Dataset extract below:
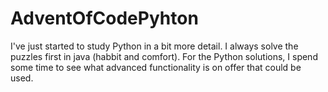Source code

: # AdventOfCodePyhton
I've just started to study Python in a bit more detail.
I always solve the puzzles first in java (habbit and comfort).
For the Python solutions, I spend some time to see what advanced functionality is on offer that could be used.
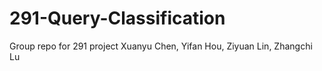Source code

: # 291-Query-Classification
Group repo for 291 project
Xuanyu Chen, Yifan Hou, Ziyuan Lin, Zhangchi Lu
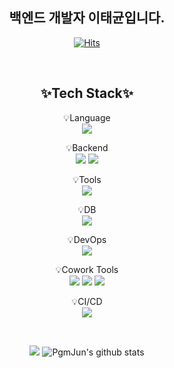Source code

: <div align = "center">
  
## 백엔드 개발자 이태균입니다.
[![Hits](https://hits.seeyoufarm.com/api/count/incr/badge.svg?url=https%3A%2F%2Fgithub.com%2Ftaegyun%2Fhit-counter&count_bg=%2300DAFF&title_bg=%2326282B&icon=apachemaven.svg&icon_color=%23FFFFFF&title=hits&edge_flat=false)](https://hits.seeyoufarm.com)
</div>

<br>

<h2 align="center">
    <Strong>✨Tech Stack✨</Strong><br>
</h2>

<p align="center" display="inline-block">
    💡Language
    <br>
    <img src="https://img.shields.io/badge/JAVA-007396?style=for-the-badge&logo=java&logoColor=white"> 
</p>

<p align="center" display="inline-block">
    💡Backend
    <br>
    <img src="https://img.shields.io/badge/Spring-6DB33F?style=for-the-badge&logo=Spring&logoColor=white">
    <img src="https://img.shields.io/badge/SpringBoot-6DB33F?style=for-the-badge&logo=SpringBoot&logoColor=white">
</p>

<p align="center" display="inline-block">
    💡Tools
    <br>
    <img src="https://img.shields.io/badge/IntelliJ-000000?style=for-the-badge&logo=IntelliJ IDEA&logoColor=white"> 
</p>

<p align="center" display="inline-block">
    💡DB
    <br>
    <img src="https://img.shields.io/badge/mysql-4479A1?style=for-the-badge&logo=mysql&logoColor=white">
</p>

<p align="center" display="inline-block">
    💡DevOps
    <br>
    <img src="https://img.shields.io/badge/AWS-232F3E?style=for-the-badge&logo=Amazon AWS&logoColor=white">
</p>

<p align="center" display="inline-block">
    💡Cowork Tools
    <br>
    <img src="https://img.shields.io/badge/Github-000000?style=for-the-badge&logo=github&logoColor=white">
    <img src="https://img.shields.io/badge/Notion-000000?style=for-the-badge&logo=notion&logoColor=white">
    <img src="https://img.shields.io/badge/Slack-4A154B?style=for-the-badge&logo=slack&logoColor=white">
</p>

<p align="center" display="inline-block">
    💡CI/CD
    <br>
    <img src="https://img.shields.io/badge/Github Action-D24939?style=for-the-badge&logo=GitHub Actions&logoColor=white">
</p>

<br>

<div align="center">
  
  <img src="https://github-readme-stats.vercel.app/api/top-langs/?username=taegyun1995&layout=compact"> </t>
  ![PgmJun's github stats](https://github-readme-stats.vercel.app/api?username=taegyun1995&theme=dark&show_icons=true)
  
</div>
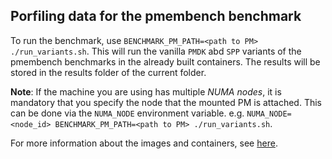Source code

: ## Porfiling data for the pmembench benchmark

To run the benchmark, use `BENCHMARK_PM_PATH=<path to PM> ./run_variants.sh`. 
This will run the vanilla `PMDK` abd `SPP` variants of the pmembench benchmarks in the already built containers.
The results will be stored in the results folder of the current folder.

**Note**: If the machine you are using has multiple *NUMA nodes*, it is mandatory that you specify the node that the mounted PM is attached.
This can be done via the `NUMA_NODE` environment variable.
e.g. `NUMA_NODE=<node_id> BENCHMARK_PM_PATH=<path to PM> ./run_variants.sh`.

For more information about the images and containers, see [here](/utils/docker/README.md).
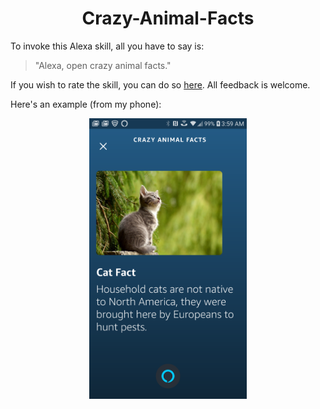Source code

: <h1 align="center"> Crazy-Animal-Facts </h1>

To invoke this Alexa skill, all you have to say is:

>"Alexa, open crazy animal facts."

If you wish to rate the skill, you can do so [here](https://www.amazon.com/Zachary-Owen-Crazy-Animal-Facts/dp/B07KG12D9P/ref=sr_1_1?keywords=crazy+animal+facts&qid=1584012676&s=digital-skills&sr=1-1). All feedback is welcome.

Here's an example (from my phone):

<div align="center">
<img width="50%" height="50%" src="./.github/cat-fact.png">
</div>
End of Dataset extract.
● Brief
Read through the entries and copy every line that includes "java".

● Answer space
I always solve the puzzles first in java (habbit and comfort).
    <img src="https://img.shields.io/badge/JAVA-007396?style=for-the-badge&logo=java&logoColor=white"> 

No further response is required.